Leaving the pictures aside, transcribe every line below exactly.

=== MATERIAL PROVIDED ===

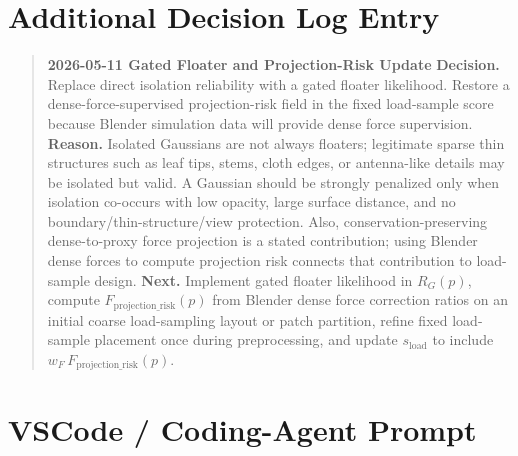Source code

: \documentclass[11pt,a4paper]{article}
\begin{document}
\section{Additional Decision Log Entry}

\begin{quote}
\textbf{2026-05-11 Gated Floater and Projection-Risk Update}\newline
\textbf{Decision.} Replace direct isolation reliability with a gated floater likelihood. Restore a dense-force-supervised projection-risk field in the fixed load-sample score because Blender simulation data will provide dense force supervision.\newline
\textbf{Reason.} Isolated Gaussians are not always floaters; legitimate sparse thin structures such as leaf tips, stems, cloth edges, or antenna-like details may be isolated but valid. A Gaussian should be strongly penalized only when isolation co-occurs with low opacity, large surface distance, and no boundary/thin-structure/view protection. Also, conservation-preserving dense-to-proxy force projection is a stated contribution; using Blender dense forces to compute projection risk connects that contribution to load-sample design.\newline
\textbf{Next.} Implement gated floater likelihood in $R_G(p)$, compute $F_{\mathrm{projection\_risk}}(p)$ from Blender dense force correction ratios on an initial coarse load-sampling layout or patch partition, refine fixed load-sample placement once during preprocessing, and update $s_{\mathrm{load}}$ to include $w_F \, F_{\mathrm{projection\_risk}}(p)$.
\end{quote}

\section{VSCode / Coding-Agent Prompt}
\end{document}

===

* REPLY TO THE EXERCISE *
Source code

: \documentclass[11pt,a4paper]{article}
\begin{document}
\section{Additional Decision Log Entry}

\begin{quote}
\textbf{2026-05-11 Gated Floater and Projection-Risk Update}\newline
\textbf{Decision.} Replace direct isolation reliability with a gated floater likelihood. Restore a dense-force-supervised projection-risk field in the fixed load-sample score because Blender simulation data will provide dense force supervision.\newline
\textbf{Reason.} Isolated Gaussians are not always floaters; legitimate sparse thin structures such as leaf tips, stems, cloth edges, or antenna-like details may be isolated but valid. A Gaussian should be strongly penalized only when isolation co-occurs with low opacity, large surface distance, and no boundary/thin-structure/view protection. Also, conservation-preserving dense-to-proxy force projection is a stated contribution; using Blender dense forces to compute projection risk connects that contribution to load-sample design.\newline
\textbf{Next.} Implement gated floater likelihood in $R_G(p)$, compute $F_{\mathrm{projection\_risk}}(p)$ from Blender dense force correction ratios on an initial coarse load-sampling layout or patch partition, refine fixed load-sample placement once during preprocessing, and update $s_{\mathrm{load}}$ to include $w_F \, F_{\mathrm{projection\_risk}}(p)$.
\end{quote}

\section{VSCode / Coding-Agent Prompt}
\end{document}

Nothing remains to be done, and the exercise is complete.